Dataset entries:
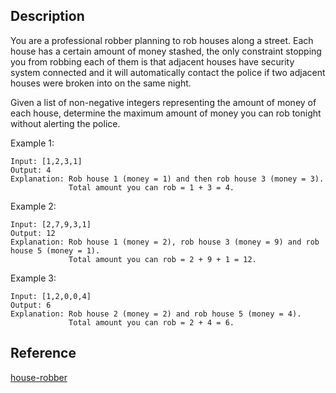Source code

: ## Description

You are a professional robber planning to rob houses along a street. Each house has a certain amount of money stashed, the only constraint stopping you from robbing each of them is
that adjacent houses have security system connected and it will automatically contact the police if two adjacent houses were broken into on the same night.

Given a list of non-negative integers representing the amount of money of each house, determine the maximum amount of money you can rob tonight without alerting the police.

Example 1:
```
Input: [1,2,3,1]
Output: 4
Explanation: Rob house 1 (money = 1) and then rob house 3 (money = 3).
             Total amount you can rob = 1 + 3 = 4.
```

Example 2:

```
Input: [2,7,9,3,1]
Output: 12
Explanation: Rob house 1 (money = 2), rob house 3 (money = 9) and rob house 5 (money = 1).
             Total amount you can rob = 2 + 9 + 1 = 12.
```

Example 3:

```
Input: [1,2,0,0,4]
Output: 6
Explanation: Rob house 2 (money = 2) and rob house 5 (money = 4).
             Total amount you can rob = 2 + 4 = 6.
```

## Reference
[house-robber](https://leetcode.com/problems/house-robber/description/)
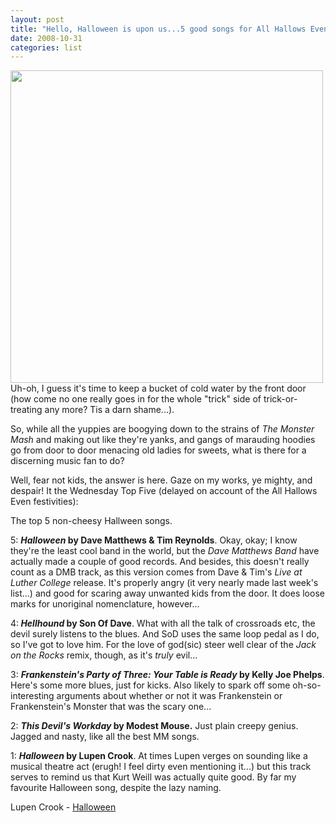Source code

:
 ```yaml
---
layout: post
title: "Hello, Halloween is upon us...5 good songs for All Hallows Even"
date: 2008-10-31
categories: list
---
```


<a href="http://eatenbymonsters.files.wordpress.com/2008/10/halloweencover.jpg"><img class="alignright size-full wp-image-61" title="halloweencover" src="http://eatenbymonsters.files.wordpress.com/2008/10/halloweencover.jpg" alt="" width="500" height="500" /></a>Uh-oh, I guess it's time to keep a bucket of cold water by the front door (how come no one really goes in for the whole "trick" side of trick-or-treating any more? Tis a darn shame...).

So, while all the yuppies are boogying down to the strains of <em>The Monster Mash </em>and making out like they're yanks, and gangs of marauding hoodies go from door to door menacing old ladies for sweets, what is there for a discerning music fan to do?

Well, fear not kids, the answer is here. Gaze on my works, ye mighty, and despair! It the Wednesday Top Five (delayed on account of the All Hallows Even festivities):

The top 5 non-cheesy Hallween songs.

5: <strong><em>Halloween</em> by Dave Matthews &amp; Tim Reynolds</strong>.  Okay, okay; I know they're the least cool band in the world, but the <em>Dave Matthews Band</em> have actually made a couple of good records.  And besides, this doesn't really count as a DMB track, as this version comes from Dave &amp; Tim's <em>Live at Luther College</em> release.  It's properly angry (it very nearly made last week's list...) and good for scaring away unwanted kids from the door.  It does loose marks for unoriginal nomenclature, however...

4:<strong> <em>Hellhound </em>by Son Of Dave</strong>.  What with all the talk of crossroads etc, the devil surely listens to the blues.  And SoD uses the same loop pedal as I do, so I've got to love him.  For the love of god(sic) steer well clear of the <em>Jack on the Rocks</em> remix, though, as it's <em>truly</em> evil...

3: <strong><em>Frankenstein's Party of Three: Your Table is Ready</em> by Kelly Joe Phelps</strong>.  Here's some more blues, just for kicks.  Also likely to spark off some oh-so-interesting arguments about whether or not it was Frankenstein or Frankenstein's Monster that was the scary one...

2: <strong><em>This Devil's Workday</em> by Modest Mouse.</strong> Just plain creepy genius.  Jagged and nasty, like all the best MM songs.

1: <strong><em>Halloween</em> by Lupen Crook</strong>.  At times Lupen verges on sounding like a musical theatre act (erugh! I feel dirty even mentioning it...) but this track serves to remind us that Kurt Weill was actually quite good.  By far my favourite Halloween song, despite the lazy naming.

Lupen Crook - <a href="http://www.mediafire.com/?sharekey=dd86524b7005c4cad2db6fb9a8902bda">Halloween</a>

Your assignment: Give back exactly the lines from the top of the records to the line containing "that adjacent houses", both included, and no pictures.

Output of the exercise:
Source code

: ## Description

You are a professional robber planning to rob houses along a street. Each house has a certain amount of money stashed, the only constraint stopping you from robbing each of them is
that adjacent houses have security system connected and it will automatically contact the police if two adjacent houses were broken into on the same night.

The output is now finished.